Young aspiring wizards in Harry Potter would run headlong into a brick façade at the secret London train “Platform 9¾” to reach their school of wizardry.
Today and in weeks to follow, area students will run into schools we’ve built for them brick by brick, at considerable cost.
Either way, it’s magic.
Particularly in low-income neighborhoods, where depressed, decrepit properties can sag for miles – incongruously alongside well-loved homes doggedly maintained as oases in a desert of financial despair – schools stand apart.
Especially new schools, like Augusta’s Murphey Middle, which awed and delighted parents and students at an open house last week before today’s first day of school.
All schools are their own Platform 9¾, capable of transporting students from their everyday earthly surroundings to unimagined worlds of wizardry and magic known simply as learning.
They are, if you believe hard enough, portals to the sorcery of the mind.
Inside schools, adult wizards known by muggles as “teachers” await to guide the wide-eyed wizards-in-waiting to what they may become – leaving behind what they already are, or what society may foolishly expect them to amount to.
“Back to school” has such a dreary ring to it. Like “back to work.” Or “back to the drawing board.” All of which conjure up drudgery, and notions of having gotten nowhere, or perhaps going back in time.

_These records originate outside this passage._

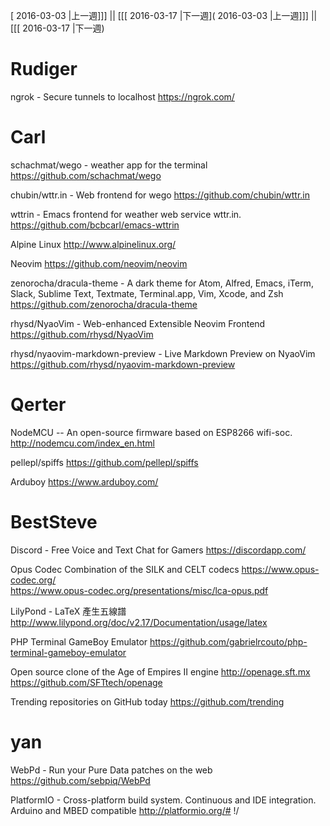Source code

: [ 2016-03-03 |上一週]]] || [[[ 2016-03-17 |下一週]( 2016-03-03 |上一週]]] || [[[ 2016-03-17 |下一週)



# Rudiger

ngrok - Secure tunnels to localhost
<https://ngrok.com/>  

# Carl

schachmat/wego - weather app for the terminal
<https://github.com/schachmat/wego>  

chubin/wttr.in - Web frontend for wego
<https://github.com/chubin/wttr.in>  

wttrin - Emacs frontend for weather web service wttr.in.
<https://github.com/bcbcarl/emacs-wttrin>  

Alpine Linux
<http://www.alpinelinux.org/>  

Neovim
<https://github.com/neovim/neovim>  

zenorocha/dracula-theme - A dark theme for Atom, Alfred, Emacs, iTerm, Slack, Sublime Text, Textmate, Terminal.app, Vim, Xcode, and Zsh
<https://github.com/zenorocha/dracula-theme>  

rhysd/NyaoVim - Web-enhanced Extensible Neovim Frontend
<https://github.com/rhysd/NyaoVim>  

rhysd/nyaovim-markdown-preview - Live Markdown Preview on NyaoVim
<https://github.com/rhysd/nyaovim-markdown-preview>  

# Qerter

NodeMCU -- An open-source firmware based on ESP8266 wifi-soc.
<http://nodemcu.com/index_en.html>  

pellepl/spiffs
<https://github.com/pellepl/spiffs>  

Arduboy
<https://www.arduboy.com/>  

# BestSteve

Discord - Free Voice and Text Chat for Gamers
<https://discordapp.com/>  

Opus Codec
Combination of the SILK and CELT codecs
<https://www.opus-codec.org/>  
<https://www.opus-codec.org/presentations/misc/lca-opus.pdf>  

LilyPond - LaTeX 產生五線譜
<http://www.lilypond.org/doc/v2.17/Documentation/usage/latex>  

PHP Terminal GameBoy Emulator
<https://github.com/gabrielrcouto/php-terminal-gameboy-emulator>  

Open source clone of the Age of Empires II engine
<http://openage.sft.mx>  
<https://github.com/SFTtech/openage>  

Trending repositories on GitHub today
<https://github.com/trending>  

# yan

WebPd - Run your Pure Data patches on the web
<https://github.com/sebpiq/WebPd>  

PlatformIO - 
Cross-platform build system. Continuous and IDE integration. Arduino and MBED compatible
<http://platformio.org/#>  !/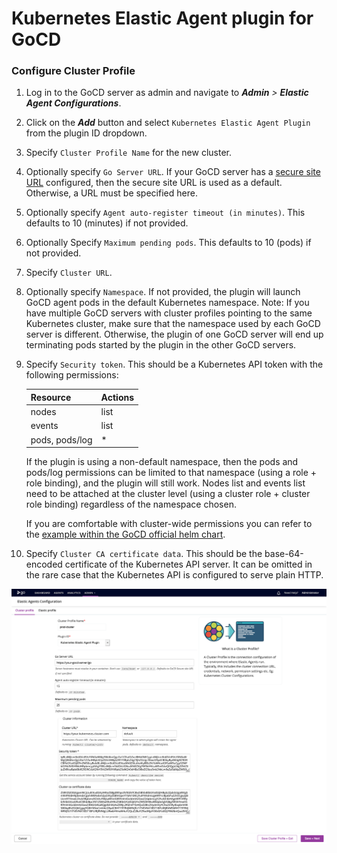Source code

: # Kubernetes Elastic Agent plugin for GoCD

### Configure Cluster Profile

1. Log in to the GoCD server as admin and navigate to **_Admin_** _>_ **_Elastic Agent Configurations_**.

1. Click on the **_Add_** button and select `Kubernetes Elastic Agent Plugin` from the plugin ID dropdown.

1. Specify `Cluster Profile Name` for the new cluster.

1. Optionally specify `Go Server URL`. If your GoCD server has a [secure site URL][secure site URL]
   configured, then the secure site URL is used as a default. Otherwise, a URL must be specified here.

1. Optionally specify `Agent auto-register timeout (in minutes)`. This defaults to 10 (minutes) if not provided.

1. Optionally Specify `Maximum pending pods`. This defaults to 10 (pods) if not provided.

1. Specify `Cluster URL`.

1. Optionally specify `Namespace`. If not provided, the plugin will launch GoCD
   agent pods in the default Kubernetes namespace. Note: If you have multiple
   GoCD servers with cluster profiles pointing to the same Kubernetes cluster,
   make sure that the namespace used by each GoCD server is different.
   Otherwise, the plugin of one GoCD server will end up terminating pods
   started by the plugin in the other GoCD servers.

1. Specify `Security token`. This should be a Kubernetes API token with the
   following permissions:

   | Resource       | Actions     |
   | -------------- | ----------- |
   | nodes          | list        |
   | events         | list        |
   | pods, pods/log | *           |

   If the plugin is using a non-default namespace, then the pods and pods/log permissions
   can be limited to that namespace (using a role + role binding), and the plugin
   will still work. Nodes list and events list need to be attached at the cluster
   level (using a cluster role + cluster role binding) regardless of the
   namespace chosen.

   If you are comfortable with cluster-wide permissions you can refer to the [example within the GoCD official helm
   chart](https://github.com/gocd/helm-chart/blob/master/gocd/templates/gocd-ea-cluster-role.yaml).

1. Specify `Cluster CA certificate data`. This should be the base-64-encoded certificate
   of the Kubernetes API server. It can be omitted in the rare case that the Kubernetes API
   is configured to serve plain HTTP.

!["Kubernetes Cluster Profile"][1]


[1]: images/cluster-profile.png     "Kubernetes Cluster Profile"
[secure site URL]: https://docs.gocd.org/current/installation/configuring_server_details.html
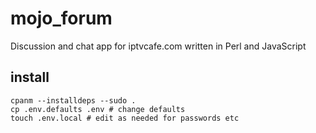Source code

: # mojo_forum

Discussion and chat app for iptvcafe.com written in Perl and JavaScript


## install

	cpanm --installdeps --sudo .
	cp .env.defaults .env # change defaults 
	touch .env.local # edit as needed for passwords etc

Why cloak such an amazing, hopeful time, such a noble, exhilarating pursuit, in such drab cloth? More properly, this is “back to the future.” Teaching, learning, growing to more than we can be – this is pure magic, after all.
This is especially true in those disadvantaged areas where a school – particularly a brand new one – stands as tangible proof that there is more, that not everything stays the same, that with hard work and an inquisitive mind you can not only be transported but can, in turn, transmute the places around you, as surely as with a wand, if not as swiftly.
Our children need to know all this. Just as importantly, they need to see it. They need to fathom that what goes on inside these buildings is special. So special that the adults around them taxed themselves to build them.
Our young need to know that education is transformative – not just for them, but for their surroundings.
In turn, then, it is Augusta’s solemn obligation not just to build such schools and turn the lights on and throw the doors open – but also, especially in areas of blight, to provide real hope that things do, indeed, change. That the cyber revolution taking hold in Augusta will reverberate all the way out to their inheritance of neglect. The occasional flood of poorly draining streets must become a rising tide that lifts their boats too – as our system of freedom, opportunity and self-reliance has always promised.
In the Harry Potter stories, young wizards running toward Platform 9¾ might’ve simply run into a brick wall if they didn’t believe in its ability to transport them.
The same is true for our children running into school today.